Magallón has held the position of ASI student assistant for civic engagement since Aug. 2019.
ASI created the position of a student assistant last academic year with the funds donated by the Grant family to promote campus-wide civic engagement. According to ASI Secretary of Student Rights Bryanna Gay, the role of the student assistant is to research laws and create training materials for ASI student leaders to utilize as they help engage students with the civic engagement process.
Magallón said that her day-to-day work really depends on what ASI is working on that week. In general, she works largely on the education, training and research for the civic engagement campaigns ASI hosts.
The most recent campaign Magallón has been working on is ASI’s annual Flex Your Right campaign. In this voter registration campaign, Magallón trains ASI’s street teams in the voter registration process, so these teams are able to go out and engage with the student body to help them register to vote.
In all of ASI’s civic engagement campaigns, Magallón works directly with ASI President Shayna Lynch, ASI Secretary of Student Rights Bryanna Gay and other student government leaders.
Magallón said that one of her biggest goals in her position is to focus on the logistical work of ASI’s campaigns, so student government members can focus more of their time on directly engaging with students.
In Gay’s position as ASI Secretary of Student Rights, she said that Magallón’s “behind the scenes” work and research for the campaigns allows Gay to feel less overwhelmed and permits her more time to reach out and engage directly with students.

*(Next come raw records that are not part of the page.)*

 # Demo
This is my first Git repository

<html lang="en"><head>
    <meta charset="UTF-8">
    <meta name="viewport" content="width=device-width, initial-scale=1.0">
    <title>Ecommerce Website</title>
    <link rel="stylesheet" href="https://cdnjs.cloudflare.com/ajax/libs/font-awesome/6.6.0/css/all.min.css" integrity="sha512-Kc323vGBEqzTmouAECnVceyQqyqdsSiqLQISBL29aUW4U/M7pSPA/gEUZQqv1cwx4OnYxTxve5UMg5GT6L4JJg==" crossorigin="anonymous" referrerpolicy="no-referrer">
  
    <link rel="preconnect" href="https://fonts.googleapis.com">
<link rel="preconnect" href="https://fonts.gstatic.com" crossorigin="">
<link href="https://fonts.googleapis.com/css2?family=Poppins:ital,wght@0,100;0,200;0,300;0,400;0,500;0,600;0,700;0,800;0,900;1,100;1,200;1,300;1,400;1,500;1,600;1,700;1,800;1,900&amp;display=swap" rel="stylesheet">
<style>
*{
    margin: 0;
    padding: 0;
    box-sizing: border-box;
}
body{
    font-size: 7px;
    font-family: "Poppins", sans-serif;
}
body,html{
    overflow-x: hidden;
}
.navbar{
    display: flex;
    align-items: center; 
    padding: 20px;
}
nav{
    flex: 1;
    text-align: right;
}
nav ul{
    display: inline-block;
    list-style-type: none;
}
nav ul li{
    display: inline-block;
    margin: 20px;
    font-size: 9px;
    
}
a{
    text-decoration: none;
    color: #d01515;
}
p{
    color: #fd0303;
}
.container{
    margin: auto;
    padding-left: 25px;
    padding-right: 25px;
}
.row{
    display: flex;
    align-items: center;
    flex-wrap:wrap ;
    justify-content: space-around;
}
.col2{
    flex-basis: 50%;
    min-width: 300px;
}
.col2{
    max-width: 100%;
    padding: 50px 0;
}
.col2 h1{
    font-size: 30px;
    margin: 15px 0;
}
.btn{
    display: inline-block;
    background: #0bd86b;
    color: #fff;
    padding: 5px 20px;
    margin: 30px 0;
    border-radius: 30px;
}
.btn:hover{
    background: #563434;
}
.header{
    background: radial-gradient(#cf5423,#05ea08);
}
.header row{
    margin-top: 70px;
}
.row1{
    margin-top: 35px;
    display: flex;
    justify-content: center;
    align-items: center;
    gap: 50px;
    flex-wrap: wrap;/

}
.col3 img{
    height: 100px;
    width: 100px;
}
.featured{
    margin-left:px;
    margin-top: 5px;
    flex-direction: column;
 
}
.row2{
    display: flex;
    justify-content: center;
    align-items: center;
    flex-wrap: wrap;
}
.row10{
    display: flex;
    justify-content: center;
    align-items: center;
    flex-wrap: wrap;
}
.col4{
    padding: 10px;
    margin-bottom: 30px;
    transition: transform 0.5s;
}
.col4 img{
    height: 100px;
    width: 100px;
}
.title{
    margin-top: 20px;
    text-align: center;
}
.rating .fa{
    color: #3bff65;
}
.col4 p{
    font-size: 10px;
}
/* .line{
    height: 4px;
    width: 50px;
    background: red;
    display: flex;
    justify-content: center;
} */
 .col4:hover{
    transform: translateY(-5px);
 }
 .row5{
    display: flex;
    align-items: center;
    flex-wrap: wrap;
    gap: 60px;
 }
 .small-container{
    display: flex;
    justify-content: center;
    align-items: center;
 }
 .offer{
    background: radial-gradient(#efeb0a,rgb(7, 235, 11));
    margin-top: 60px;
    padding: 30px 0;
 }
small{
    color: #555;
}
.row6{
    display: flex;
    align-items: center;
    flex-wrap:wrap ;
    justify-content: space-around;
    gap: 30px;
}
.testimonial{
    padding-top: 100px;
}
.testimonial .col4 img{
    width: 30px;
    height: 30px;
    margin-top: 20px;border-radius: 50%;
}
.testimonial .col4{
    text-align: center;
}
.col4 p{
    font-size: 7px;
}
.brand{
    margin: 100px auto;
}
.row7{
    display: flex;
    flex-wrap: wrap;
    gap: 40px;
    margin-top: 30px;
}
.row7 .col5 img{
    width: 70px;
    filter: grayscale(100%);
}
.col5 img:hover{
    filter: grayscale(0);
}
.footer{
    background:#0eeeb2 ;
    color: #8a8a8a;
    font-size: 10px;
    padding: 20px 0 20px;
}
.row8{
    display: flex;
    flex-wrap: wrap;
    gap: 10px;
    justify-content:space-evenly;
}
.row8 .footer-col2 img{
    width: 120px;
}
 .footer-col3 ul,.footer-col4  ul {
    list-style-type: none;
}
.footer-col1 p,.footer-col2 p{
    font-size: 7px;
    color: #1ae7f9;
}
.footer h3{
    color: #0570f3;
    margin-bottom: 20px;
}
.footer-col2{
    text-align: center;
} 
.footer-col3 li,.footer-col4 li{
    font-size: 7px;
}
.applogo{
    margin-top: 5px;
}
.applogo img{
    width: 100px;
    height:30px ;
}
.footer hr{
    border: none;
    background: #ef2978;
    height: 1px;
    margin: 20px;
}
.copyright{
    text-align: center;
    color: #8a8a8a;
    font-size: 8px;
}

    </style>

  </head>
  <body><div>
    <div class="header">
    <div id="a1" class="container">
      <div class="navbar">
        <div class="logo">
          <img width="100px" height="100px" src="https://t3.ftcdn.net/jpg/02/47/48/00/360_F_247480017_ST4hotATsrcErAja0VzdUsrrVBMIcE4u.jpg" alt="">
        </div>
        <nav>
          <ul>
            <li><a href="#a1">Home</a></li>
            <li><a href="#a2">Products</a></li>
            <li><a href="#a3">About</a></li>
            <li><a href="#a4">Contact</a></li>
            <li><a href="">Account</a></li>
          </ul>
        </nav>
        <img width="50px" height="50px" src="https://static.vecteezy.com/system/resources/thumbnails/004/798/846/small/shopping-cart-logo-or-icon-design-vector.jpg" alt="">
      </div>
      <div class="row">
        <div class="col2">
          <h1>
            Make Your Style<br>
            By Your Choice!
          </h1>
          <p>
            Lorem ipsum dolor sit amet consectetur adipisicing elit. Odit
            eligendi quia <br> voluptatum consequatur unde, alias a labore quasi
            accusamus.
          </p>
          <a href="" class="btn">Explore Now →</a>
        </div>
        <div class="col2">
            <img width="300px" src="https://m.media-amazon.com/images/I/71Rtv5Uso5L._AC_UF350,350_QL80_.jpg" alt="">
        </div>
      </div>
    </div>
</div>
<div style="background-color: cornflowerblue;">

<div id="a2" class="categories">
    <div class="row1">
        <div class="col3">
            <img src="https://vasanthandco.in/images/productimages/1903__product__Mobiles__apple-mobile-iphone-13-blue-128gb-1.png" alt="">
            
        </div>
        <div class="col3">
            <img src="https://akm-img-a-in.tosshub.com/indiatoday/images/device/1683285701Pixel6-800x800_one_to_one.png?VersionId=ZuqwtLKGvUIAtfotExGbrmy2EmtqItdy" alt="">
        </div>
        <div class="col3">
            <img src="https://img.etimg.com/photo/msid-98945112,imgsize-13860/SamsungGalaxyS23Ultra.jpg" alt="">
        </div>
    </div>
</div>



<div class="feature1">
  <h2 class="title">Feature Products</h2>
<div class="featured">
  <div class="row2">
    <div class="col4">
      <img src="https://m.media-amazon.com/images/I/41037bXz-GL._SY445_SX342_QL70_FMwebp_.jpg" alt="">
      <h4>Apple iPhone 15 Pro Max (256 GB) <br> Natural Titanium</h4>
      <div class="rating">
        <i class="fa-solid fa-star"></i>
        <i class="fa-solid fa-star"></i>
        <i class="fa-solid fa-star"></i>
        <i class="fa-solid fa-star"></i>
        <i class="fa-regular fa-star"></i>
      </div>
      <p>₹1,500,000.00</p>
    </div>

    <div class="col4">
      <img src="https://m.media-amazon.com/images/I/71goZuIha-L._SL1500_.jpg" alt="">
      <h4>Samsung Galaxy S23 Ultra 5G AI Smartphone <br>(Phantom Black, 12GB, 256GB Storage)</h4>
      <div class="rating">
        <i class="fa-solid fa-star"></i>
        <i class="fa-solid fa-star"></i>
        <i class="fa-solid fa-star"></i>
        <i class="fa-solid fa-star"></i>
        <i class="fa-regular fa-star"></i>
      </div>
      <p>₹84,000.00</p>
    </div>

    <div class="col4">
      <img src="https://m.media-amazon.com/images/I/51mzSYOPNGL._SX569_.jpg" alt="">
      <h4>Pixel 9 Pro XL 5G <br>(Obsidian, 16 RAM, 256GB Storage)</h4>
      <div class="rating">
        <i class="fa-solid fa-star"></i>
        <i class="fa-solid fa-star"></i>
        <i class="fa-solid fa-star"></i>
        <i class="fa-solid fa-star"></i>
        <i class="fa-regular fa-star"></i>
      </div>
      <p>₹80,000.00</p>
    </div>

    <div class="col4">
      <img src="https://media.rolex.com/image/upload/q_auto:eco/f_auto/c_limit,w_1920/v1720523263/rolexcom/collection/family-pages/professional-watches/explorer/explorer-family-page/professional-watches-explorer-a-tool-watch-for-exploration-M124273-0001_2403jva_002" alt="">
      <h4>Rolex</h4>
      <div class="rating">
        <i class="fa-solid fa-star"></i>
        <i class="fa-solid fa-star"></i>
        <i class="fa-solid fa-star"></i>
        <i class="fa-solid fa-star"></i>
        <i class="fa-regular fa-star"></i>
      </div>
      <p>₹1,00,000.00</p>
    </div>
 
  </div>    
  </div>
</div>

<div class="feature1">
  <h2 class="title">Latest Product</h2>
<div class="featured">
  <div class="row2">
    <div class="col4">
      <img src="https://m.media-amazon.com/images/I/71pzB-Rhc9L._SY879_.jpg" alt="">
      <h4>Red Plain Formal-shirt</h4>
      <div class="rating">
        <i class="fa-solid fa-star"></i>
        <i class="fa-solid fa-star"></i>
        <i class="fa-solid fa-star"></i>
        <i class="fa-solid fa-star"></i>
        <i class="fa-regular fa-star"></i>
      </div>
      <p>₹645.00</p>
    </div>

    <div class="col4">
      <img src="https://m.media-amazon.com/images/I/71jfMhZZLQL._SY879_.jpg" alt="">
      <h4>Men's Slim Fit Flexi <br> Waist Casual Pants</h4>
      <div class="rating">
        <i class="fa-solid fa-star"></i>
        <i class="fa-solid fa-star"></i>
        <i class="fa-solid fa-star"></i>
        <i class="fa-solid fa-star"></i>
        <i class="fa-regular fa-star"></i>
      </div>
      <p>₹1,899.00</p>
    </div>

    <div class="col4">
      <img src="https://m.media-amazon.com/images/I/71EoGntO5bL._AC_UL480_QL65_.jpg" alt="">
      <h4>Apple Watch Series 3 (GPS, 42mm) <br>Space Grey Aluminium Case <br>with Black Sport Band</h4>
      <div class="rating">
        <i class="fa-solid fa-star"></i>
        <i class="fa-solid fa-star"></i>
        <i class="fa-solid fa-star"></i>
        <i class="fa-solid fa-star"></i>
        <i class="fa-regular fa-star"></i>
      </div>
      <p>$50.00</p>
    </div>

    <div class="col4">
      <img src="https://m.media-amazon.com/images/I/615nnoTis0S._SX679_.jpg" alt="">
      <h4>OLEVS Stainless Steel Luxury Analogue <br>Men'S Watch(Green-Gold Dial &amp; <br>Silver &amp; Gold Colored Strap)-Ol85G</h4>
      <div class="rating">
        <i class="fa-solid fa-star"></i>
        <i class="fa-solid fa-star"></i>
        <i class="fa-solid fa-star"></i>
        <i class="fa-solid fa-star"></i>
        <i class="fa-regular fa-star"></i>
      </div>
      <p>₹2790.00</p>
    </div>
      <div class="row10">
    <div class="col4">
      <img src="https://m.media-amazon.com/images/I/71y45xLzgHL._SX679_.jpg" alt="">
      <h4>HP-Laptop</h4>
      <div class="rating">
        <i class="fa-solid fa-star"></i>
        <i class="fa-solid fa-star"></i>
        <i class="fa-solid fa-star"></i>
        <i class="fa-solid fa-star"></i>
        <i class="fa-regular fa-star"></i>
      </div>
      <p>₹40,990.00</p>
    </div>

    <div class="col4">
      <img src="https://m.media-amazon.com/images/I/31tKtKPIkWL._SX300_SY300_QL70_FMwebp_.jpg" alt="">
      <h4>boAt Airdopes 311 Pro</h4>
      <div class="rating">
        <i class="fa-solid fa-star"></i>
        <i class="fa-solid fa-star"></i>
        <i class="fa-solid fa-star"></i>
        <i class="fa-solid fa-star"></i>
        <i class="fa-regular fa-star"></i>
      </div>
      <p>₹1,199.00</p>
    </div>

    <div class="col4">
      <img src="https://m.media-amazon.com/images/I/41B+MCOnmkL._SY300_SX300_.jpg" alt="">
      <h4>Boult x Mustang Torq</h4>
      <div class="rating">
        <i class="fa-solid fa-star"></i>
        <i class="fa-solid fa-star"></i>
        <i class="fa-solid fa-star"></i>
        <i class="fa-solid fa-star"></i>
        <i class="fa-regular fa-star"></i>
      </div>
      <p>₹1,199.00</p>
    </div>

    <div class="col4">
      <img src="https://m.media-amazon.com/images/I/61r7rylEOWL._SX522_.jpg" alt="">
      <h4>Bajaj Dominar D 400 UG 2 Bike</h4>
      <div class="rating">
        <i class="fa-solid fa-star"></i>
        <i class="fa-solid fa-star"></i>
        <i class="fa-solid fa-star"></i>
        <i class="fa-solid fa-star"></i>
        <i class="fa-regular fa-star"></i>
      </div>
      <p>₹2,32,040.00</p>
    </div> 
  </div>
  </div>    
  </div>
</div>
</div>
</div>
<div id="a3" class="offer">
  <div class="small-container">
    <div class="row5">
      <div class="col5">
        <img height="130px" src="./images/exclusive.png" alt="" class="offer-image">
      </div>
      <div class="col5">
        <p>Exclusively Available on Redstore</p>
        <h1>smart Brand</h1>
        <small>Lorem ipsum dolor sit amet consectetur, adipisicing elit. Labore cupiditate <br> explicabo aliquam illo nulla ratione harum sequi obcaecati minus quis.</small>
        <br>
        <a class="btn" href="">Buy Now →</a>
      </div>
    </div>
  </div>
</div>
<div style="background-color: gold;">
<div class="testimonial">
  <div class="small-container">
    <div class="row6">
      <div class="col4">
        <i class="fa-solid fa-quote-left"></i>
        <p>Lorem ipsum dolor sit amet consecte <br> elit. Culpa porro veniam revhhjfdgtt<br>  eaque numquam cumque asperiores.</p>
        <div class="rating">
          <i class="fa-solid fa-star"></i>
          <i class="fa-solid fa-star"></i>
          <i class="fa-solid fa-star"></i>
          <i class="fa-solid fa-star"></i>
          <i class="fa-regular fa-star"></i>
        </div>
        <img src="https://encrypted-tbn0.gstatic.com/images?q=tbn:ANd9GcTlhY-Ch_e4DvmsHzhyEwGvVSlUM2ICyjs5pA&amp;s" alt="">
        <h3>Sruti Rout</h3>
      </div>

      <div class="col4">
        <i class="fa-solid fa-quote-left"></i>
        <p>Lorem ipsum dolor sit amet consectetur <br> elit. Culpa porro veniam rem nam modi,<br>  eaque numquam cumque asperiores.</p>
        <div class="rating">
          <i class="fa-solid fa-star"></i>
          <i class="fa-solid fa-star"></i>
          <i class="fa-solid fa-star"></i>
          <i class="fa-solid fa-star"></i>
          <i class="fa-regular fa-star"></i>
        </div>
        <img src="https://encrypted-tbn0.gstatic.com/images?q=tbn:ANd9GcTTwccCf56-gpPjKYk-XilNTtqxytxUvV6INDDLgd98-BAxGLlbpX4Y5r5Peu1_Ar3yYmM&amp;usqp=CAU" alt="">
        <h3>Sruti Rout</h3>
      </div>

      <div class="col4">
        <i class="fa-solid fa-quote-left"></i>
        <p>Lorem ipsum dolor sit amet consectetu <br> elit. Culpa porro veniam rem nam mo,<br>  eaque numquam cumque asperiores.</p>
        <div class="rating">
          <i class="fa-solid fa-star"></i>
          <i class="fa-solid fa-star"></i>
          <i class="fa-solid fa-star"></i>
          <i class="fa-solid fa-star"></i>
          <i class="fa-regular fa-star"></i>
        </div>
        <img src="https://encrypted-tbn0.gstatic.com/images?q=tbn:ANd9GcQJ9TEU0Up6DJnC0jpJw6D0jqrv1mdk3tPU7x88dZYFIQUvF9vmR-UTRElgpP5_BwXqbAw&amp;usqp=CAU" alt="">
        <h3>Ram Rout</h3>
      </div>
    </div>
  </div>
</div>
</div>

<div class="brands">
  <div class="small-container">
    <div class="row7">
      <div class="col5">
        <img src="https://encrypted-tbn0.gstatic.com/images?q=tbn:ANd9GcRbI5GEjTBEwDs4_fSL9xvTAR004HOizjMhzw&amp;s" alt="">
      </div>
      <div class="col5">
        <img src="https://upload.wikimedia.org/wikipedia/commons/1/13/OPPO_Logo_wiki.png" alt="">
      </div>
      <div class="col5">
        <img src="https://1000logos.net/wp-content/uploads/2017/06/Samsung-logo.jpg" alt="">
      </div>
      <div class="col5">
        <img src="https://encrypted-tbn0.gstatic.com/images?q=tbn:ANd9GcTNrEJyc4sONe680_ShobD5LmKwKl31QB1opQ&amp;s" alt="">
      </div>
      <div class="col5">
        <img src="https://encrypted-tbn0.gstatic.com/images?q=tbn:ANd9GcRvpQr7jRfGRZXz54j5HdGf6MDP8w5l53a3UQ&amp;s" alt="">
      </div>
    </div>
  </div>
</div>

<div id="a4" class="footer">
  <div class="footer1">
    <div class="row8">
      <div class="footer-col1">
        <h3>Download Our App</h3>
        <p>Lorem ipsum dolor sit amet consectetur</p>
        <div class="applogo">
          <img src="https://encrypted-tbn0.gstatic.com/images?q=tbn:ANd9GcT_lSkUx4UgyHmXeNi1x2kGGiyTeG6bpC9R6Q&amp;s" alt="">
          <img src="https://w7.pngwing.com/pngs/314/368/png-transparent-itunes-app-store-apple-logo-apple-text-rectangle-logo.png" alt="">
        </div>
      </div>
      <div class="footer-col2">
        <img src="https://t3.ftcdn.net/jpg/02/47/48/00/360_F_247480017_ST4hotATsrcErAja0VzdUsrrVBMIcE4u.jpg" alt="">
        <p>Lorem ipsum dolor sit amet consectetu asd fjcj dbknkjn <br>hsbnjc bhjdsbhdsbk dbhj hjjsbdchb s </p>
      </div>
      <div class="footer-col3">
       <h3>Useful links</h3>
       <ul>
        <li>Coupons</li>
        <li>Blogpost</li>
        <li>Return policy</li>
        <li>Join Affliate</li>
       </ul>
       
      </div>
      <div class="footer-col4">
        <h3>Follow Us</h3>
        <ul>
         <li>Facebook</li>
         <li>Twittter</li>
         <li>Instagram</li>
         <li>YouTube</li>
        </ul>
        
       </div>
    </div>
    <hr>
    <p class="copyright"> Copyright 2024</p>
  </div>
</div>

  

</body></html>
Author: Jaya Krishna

Through her work as ASI’s student assistant for civic engagement, Magallón said she has seen the importance of nonpartisan efforts for getting people civically engaged. Magallón said that she would enjoy continuing to work in voter registration and civic engagement in her future career.
Magallón added that it is important to work in an environment that values and emphasizes non-partisan efforts.
“It’s important not caring who or why someone is going to vote but making sure that they have the resources to make their voting experience as easy and as accessible to them as possible,” Magallón said.
Magallón said it is important for her to use her platform and flex her right to vote. As a woman, a person of color and a child of immigrants, Magallón said she knows how much of a privilege voting is due to how many people have been denied that right and have had their voices suppressed in the past.
“I would feel bad throwing away my right to vote because women before me haven’t had it, people of color before me haven’t had it and my own mom and dad don’t have that right,” Magallón said.
Magallón said she encourages students to understand that voting isn’t a right everyone holds and hopes that students will look inward and make sure they use their constitutional right to the best of their ability.